Goa’s pre-Portuguese history prior to the
 Islamicate period similarly reflects a complex diversity. There were 
communities who followed indigenous belief systems which cannot be 
considered Hindu, and ruling classes that were only recently Hindu. 
There is strong evidence of Jain and Buddhist communities in the Goan 
region in the first millennium of the Common Era, communities who were 
wealthy enough and politically dominant enough to leave behind fairly 
substantial architectural remains. While there are those who would lump 
both Buddhist and Jain ideas into Hinduism today, the fact is that these
 faiths arose and developed in opposition to brahmanical ideas. 
Parrikar’s statement thus erases the complex cultural life of 
pre-Portuguese Goa, collapsing it all into ‘Hindu Culture’ even as Hindu
 “practices” become the benchmark of evaluating the Goanness and 
Indianness of a Goan Catholic.
Parrikar’s logic implies that Goan Catholics are lesser citizens
Parrikar’s assertion that Catholics are 
culturally Hindus has another insidious side to it, for it draws from 
the old accusation of Hindu nationalist historians that Christianity and
 Islam are foreign to India. While Parrikar may not have actually said 
that Christianity is foreign, his statement makes it foreign. The truth 
though is that just as the Christians of the subcontinent are not 
foreign, their practices embody the culture of the land too. To label 
such culture as Hindu is not just erroneous, but also pernicious. As a 
corollary question to Parrikar’s logic, are Hindus living in 
Christian-dominated countries ‘culturally Christians’?
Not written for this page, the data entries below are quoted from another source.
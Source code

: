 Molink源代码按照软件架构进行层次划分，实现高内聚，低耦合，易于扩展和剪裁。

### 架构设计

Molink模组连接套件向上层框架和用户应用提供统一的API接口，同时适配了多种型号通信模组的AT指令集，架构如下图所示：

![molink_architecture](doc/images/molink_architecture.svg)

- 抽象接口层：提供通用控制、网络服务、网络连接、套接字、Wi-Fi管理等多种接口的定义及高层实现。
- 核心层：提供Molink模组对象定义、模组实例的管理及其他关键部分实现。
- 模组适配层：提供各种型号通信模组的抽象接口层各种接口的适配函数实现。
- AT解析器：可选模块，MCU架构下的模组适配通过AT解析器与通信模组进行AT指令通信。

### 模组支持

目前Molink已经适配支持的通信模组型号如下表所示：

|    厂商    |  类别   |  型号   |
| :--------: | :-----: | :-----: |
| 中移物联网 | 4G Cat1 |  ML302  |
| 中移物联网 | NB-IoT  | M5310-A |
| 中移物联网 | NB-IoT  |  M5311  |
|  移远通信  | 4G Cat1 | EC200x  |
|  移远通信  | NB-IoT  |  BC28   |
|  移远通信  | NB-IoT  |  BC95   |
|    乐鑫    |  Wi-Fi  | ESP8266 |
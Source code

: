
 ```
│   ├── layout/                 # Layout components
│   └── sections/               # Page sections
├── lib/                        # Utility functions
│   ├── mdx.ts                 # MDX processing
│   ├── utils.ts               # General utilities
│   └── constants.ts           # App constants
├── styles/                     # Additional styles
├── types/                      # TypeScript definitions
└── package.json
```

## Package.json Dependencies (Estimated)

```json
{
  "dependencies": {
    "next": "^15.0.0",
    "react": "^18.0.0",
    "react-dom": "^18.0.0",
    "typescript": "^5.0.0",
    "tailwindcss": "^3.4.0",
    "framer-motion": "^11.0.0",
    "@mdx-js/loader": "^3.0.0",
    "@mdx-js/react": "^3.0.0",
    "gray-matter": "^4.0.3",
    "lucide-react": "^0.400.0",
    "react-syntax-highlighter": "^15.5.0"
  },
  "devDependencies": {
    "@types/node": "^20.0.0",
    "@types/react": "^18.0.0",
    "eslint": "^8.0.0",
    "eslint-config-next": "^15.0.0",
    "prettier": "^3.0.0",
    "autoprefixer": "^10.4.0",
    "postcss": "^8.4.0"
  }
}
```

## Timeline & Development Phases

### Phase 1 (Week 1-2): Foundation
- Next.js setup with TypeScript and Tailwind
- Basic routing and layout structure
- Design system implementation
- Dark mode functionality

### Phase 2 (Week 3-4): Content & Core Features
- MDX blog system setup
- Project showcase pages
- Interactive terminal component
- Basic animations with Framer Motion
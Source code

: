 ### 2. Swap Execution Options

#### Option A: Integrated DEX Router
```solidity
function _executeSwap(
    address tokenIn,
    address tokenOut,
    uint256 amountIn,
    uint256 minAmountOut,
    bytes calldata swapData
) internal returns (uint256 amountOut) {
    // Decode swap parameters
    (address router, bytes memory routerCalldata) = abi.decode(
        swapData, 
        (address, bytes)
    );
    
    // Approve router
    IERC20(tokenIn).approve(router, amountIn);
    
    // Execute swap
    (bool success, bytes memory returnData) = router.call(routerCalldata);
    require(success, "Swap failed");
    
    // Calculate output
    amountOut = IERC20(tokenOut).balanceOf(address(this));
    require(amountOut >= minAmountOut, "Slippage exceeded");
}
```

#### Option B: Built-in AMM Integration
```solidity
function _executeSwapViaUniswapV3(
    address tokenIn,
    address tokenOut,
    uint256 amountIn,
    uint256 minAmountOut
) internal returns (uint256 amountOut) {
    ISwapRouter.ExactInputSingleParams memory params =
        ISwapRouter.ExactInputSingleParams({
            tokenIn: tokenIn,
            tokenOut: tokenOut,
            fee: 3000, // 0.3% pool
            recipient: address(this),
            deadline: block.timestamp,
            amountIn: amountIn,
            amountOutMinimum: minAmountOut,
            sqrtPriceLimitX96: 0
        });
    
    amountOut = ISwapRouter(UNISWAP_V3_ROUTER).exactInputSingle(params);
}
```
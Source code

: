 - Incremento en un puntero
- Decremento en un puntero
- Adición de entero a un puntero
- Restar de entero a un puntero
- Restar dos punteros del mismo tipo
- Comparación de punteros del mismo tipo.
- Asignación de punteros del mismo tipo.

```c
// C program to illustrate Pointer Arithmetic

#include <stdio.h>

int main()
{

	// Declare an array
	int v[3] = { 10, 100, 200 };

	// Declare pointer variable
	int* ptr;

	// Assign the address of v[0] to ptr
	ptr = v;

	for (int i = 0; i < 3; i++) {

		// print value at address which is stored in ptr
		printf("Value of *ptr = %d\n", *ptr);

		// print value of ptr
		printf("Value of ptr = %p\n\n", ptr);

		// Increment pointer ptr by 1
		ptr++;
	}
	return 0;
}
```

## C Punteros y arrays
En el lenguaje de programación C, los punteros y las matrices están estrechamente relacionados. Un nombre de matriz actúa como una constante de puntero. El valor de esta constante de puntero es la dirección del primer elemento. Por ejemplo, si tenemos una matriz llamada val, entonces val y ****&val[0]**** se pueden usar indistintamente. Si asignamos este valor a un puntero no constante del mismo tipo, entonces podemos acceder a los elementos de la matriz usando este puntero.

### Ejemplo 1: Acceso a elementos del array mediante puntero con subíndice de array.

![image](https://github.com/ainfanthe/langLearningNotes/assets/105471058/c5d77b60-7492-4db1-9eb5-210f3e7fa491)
As Victor Ferrão demonstrates in his 
book, assuming and asserting a Hindu or brahmanical character to 
pre-colonial Goa has another ramification. It brings into play the 
purity and pollution principle that structures caste life within the 
political realm. The colonial period, and the colonial introduction of 
Christianity, is seen as polluting the former purity of the Hindu body 
politic. Consequently, Catholics are placed outside the purview of 
legitimate citizenship in Goa and India, because the nation’s purity is 
predicated upon assumptions of its essential brahmanical Hinduness. In 
Ferrão’s words: “Being polluted by the colonial era, [the Catholics] are
 thought to have lost their ability to take Goa to the path of authentic
 progress”. The Catholics may remain in Goa, but every time they make a 
demand that challenges the assumptions of Hindu nationalism, they are 
charged as being anti-nationals. This can be seen in the response to the
 demands for the recognition of the Konkani language in the Roman 
script, as also the demand for state grants for primary education in 
English. Thus, even though Parrikar’s statement on the cultural essence 
of Goan Catholics may seem to embrace, it is in fact a reminder of the 
second class location of that community within the Goan polity.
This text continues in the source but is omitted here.